#### Aim of the task:
Among the entries below, find each line with "Celsius" and show it.

#### Extracted information:
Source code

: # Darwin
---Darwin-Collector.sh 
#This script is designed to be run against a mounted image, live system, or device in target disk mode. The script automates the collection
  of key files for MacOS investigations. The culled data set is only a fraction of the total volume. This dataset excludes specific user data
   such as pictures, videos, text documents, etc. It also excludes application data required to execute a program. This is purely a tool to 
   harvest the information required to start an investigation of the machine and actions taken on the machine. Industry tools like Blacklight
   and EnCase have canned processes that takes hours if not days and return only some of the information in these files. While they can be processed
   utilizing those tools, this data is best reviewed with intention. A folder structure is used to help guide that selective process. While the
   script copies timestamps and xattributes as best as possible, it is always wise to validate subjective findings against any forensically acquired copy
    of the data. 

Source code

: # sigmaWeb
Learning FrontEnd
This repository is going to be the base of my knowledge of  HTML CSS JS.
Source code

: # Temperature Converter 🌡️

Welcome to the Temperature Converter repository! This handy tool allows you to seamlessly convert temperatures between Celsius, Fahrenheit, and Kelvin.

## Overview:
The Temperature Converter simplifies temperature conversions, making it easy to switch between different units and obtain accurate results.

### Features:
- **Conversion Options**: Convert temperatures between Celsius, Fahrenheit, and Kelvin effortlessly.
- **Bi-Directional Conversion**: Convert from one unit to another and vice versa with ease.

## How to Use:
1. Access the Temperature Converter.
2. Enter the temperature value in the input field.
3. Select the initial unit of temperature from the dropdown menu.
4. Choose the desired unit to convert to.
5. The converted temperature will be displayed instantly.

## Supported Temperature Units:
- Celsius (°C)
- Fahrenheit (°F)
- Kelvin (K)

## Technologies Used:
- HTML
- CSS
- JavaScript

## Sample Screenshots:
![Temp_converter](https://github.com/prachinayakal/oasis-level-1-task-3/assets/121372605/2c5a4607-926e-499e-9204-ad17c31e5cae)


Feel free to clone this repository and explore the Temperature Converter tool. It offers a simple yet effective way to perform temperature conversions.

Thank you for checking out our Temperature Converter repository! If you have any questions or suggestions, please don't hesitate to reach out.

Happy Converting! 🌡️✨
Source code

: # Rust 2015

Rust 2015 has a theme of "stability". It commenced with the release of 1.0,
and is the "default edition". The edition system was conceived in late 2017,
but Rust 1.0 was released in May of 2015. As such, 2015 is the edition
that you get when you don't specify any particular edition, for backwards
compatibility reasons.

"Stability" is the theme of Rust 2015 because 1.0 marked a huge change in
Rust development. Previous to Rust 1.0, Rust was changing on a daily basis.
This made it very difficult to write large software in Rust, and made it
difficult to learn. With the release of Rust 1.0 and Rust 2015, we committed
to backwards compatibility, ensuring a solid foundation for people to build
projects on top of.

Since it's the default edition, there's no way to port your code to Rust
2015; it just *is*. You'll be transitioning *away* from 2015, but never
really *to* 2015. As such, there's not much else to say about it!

#### Response area:
Welcome to the Temperature Converter repository! This handy tool allows you to seamlessly convert temperatures between Celsius, Fahrenheit, and Kelvin.
- **Conversion Options**: Convert temperatures between Celsius, Fahrenheit, and Kelvin effortlessly.
- Celsius (°C)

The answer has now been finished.